*PROMPT*. Please output exactly the part of the records below that opens with the line containing "variant benchmark than" and closes with the line containing "larger backbone read", both lines included, and nothing else.

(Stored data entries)
BEGIN

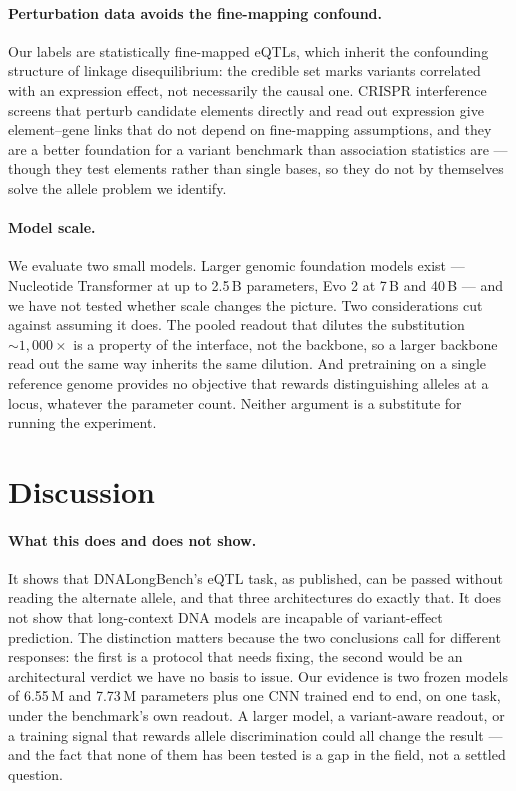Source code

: \paragraph{Perturbation data avoids the fine-mapping confound.} Our labels are
statistically fine-mapped eQTLs, which inherit the confounding structure of
linkage disequilibrium: the credible set marks variants correlated with an
expression effect, not necessarily the causal one. CRISPR interference screens
that perturb candidate elements directly and read out expression
\citep{gasperini2019,schraivogel2020} give element--gene links that do not
depend on fine-mapping assumptions, and they are a better foundation for a
variant benchmark than association statistics are --- though they test elements
rather than single bases, so they do not by themselves solve the allele problem
we identify.

\paragraph{Model scale.} We evaluate two small models. Larger genomic foundation
models exist --- Nucleotide Transformer \citep{dallatorre2025nt} at up to 2.5\,B
parameters, Evo 2 \citep{brixi2026evo2} at 7\,B and 40\,B --- and we have not
tested whether scale changes the picture. Two considerations cut against
assuming it does. The pooled readout that dilutes the substitution
${\sim}1{,}000\times$ is a property of the interface, not the backbone, so a
larger backbone read out the same way inherits the same dilution. And
pretraining on a single reference genome provides no objective that rewards
distinguishing alleles at a locus, whatever the parameter count. Neither
argument is a substitute for running the experiment.
\fi

\ifdefined\RECOMB
\section{Discussion}

\paragraph{What this does and does not show.} It shows that DNALongBench's eQTL
task, as published, can be passed without reading the alternate allele, and that
three architectures do exactly that. It does not show that long-context DNA
models are incapable of variant-effect prediction. The distinction matters
because the two conclusions call for different responses: the first is a
protocol that needs fixing, the second would be an architectural verdict we have
no basis to issue. Our evidence is two frozen models of 6.55\,M and 7.73\,M
parameters plus one CNN trained end to end, on one task, under the benchmark's
own readout. A larger model, a variant-aware readout, or a training signal that
rewards allele discrimination could all change the result --- and the fact that
none of them has been tested is a gap in the field, not a settled question.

END

*REPLY*.
variant benchmark than association statistics are --- though they test elements
rather than single bases, so they do not by themselves solve the allele problem
we identify.

\paragraph{Model scale.} We evaluate two small models. Larger genomic foundation
models exist --- Nucleotide Transformer \citep{dallatorre2025nt} at up to 2.5\,B
parameters, Evo 2 \citep{brixi2026evo2} at 7\,B and 40\,B --- and we have not
tested whether scale changes the picture. Two considerations cut against
assuming it does. The pooled readout that dilutes the substitution
${\sim}1{,}000\times$ is a property of the interface, not the backbone, so a
larger backbone read out the same way inherits the same dilution. And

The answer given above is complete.